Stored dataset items
::::::::::

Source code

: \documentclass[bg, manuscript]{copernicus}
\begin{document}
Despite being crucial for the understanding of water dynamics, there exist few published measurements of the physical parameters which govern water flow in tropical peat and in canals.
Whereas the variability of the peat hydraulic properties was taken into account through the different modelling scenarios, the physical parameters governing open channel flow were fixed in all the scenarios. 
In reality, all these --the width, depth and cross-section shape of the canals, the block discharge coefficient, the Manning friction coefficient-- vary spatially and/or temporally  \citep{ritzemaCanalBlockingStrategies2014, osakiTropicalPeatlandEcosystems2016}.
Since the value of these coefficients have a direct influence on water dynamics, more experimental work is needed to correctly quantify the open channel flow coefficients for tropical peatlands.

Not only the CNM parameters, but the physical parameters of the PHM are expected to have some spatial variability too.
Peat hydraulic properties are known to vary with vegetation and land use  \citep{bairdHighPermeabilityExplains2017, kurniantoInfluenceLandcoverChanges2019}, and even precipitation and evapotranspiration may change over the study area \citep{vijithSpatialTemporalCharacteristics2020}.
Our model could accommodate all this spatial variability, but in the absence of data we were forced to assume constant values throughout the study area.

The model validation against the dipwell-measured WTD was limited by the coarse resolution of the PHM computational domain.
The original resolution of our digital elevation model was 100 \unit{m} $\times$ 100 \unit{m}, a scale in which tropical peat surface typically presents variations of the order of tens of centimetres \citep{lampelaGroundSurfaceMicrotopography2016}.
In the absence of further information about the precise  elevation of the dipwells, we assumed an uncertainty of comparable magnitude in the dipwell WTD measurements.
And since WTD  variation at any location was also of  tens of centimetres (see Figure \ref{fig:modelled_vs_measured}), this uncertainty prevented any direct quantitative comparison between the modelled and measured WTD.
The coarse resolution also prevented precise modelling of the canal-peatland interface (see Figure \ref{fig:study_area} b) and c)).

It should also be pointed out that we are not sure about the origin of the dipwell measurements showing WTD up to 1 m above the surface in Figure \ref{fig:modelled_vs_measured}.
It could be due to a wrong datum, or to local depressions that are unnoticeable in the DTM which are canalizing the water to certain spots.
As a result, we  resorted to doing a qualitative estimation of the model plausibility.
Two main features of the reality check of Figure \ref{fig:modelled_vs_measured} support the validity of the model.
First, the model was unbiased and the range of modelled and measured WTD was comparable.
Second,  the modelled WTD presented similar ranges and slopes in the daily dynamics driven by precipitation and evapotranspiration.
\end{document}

::::::::::

TASK DIRECTIONS:
Collect from the data above every line that includes "precise".

TASK ANSWER:
In the absence of further information about the precise  elevation of the dipwells, we assumed an uncertainty of comparable magnitude in the dipwell WTD measurements.
The coarse resolution also prevented precise modelling of the canal-peatland interface (see Figure \ref{fig:study_area} b) and c)).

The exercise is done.